In U.S. politics, the majority floor leader is a partisan position in a legislative body.
In the federal Congress, the role of the Majority Leader of the United States House of Representatives and the Majority Leader of the United States Senate differ slightly. In the United States Senate, the majority leader is the chief spokesperson for the majority party, as the president of the Senate is also the Vice-President of the United States, and the President pro tempore is a largely ceremonial position.
In the United States House of Representatives, the majority leader is elected by U.S. Congressmen in the political party holding the largest number of seats in the House. While the responsibilities vary depending upon the political climate, the Majority Leader of the United States House of Representatives typically sets the floor agenda and oversees the committee chairmen.

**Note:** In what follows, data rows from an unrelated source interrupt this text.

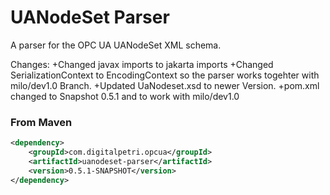 UANodeSet Parser
================

A parser for the OPC UA UANodeSet XML schema.

Changes:
+Changed javax imports to jakarta imports
+Changed SerializationContext to EncodingContext so the parser works togehter with milo/dev1.0 Branch.
+Updated UaNodeset.xsd to newer Version.
+pom.xml changed to Snapshot 0.5.1 and to work with milo/dev1.0

### From Maven
```xml
<dependency>
    <groupId>com.digitalpetri.opcua</groupId>
    <artifactId>uanodeset-parser</artifactId>
    <version>0.5.1-SNAPSHOT</version>
</dependency>
```
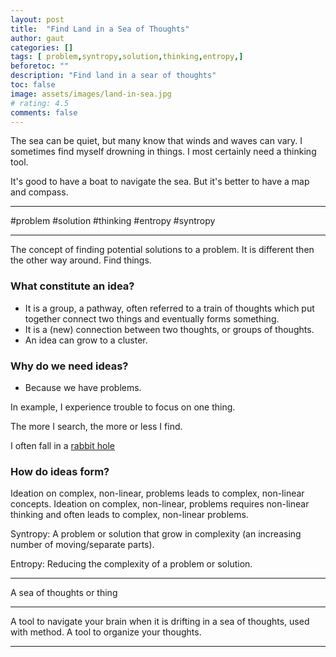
 ```yaml
---
layout: post
title:  "Find Land in a Sea of Thoughts"
author: gaut
categories: []
tags: [ problem,syntropy,solution,thinking,entropy,]
beforetoc: ""
description: "Find land in a sear of thoughts"
toc: false
image: assets/images/land-in-sea.jpg
# rating: 4.5
comments: false
---
```


The sea can be quiet, but many know that winds and waves can vary.
I sometimes find myself drowning in things. I most certainly need a thinking tool.

It's good to have a boat to navigate the sea. But it's better to have a map and compass.

<!-- Photo de Fabian Wiktor: https://www.pexels.com/fr-fr/photo/bord-de-mer-994605/ -->

---

#problem #solution #thinking #entropy #syntropy

---

The concept of finding potential solutions to a problem. 
It is different then the other way around.
Find things.

### What constitute an idea?

- It is a group, a pathway, often referred to a train of thoughts which put together connect two things and eventually forms something.
- It is a (new) connection between two thoughts, or groups of thoughts.
- An idea can grow to a cluster.

### Why do we need ideas?

- Because we have problems.

In example, I experience trouble to focus on one thing.

The more I search, the more or less I find.

I often fall in a [rabbit hole](/rabbit-hole/)

### How do ideas form?

Ideation on complex, non-linear, problems leads to complex, non-linear concepts.
Ideation on complex, non-linear, problems requires non-linear thinking and often leads to complex, non-linear problems. 

Syntropy: A problem or solution that grow in complexity (an increasing number of moving/separate parts).

Entropy: Reducing the complexity of a problem or solution.



---


A sea of thoughts or thing


---


A tool to navigate your brain when it is drifting in a sea of thoughts, used with method.
A tool to organize your thoughts.


<!-- the [Zettelkasten](https://zettelkasten.de/introduction/) -->
---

Given the two-party nature of the U.S. system, the majority leader is almost inevitably either a Republican or a Democrat.
The majority leader is often assisted in his role by whips, whose job is to enforce party discipline on votes deemed to be crucial by the party leadership and to ensure that members do not vote in a way not approved of by the party. Some votes are deemed to be so crucial as to lead to punitive measures (such as demotion from choice committee assignments) if the party line is violated; decisions such as these are often made by the majority leader in conjunction with other senior party leaders.
In the various states, the majority leader of a state legislative chamber usually performs a similar role to the Majority Leader of the United States House of Representatives. The state senate president pro tempores are typically not ceremonial, but instead are more akin to the Majority Leader of the United States Senate.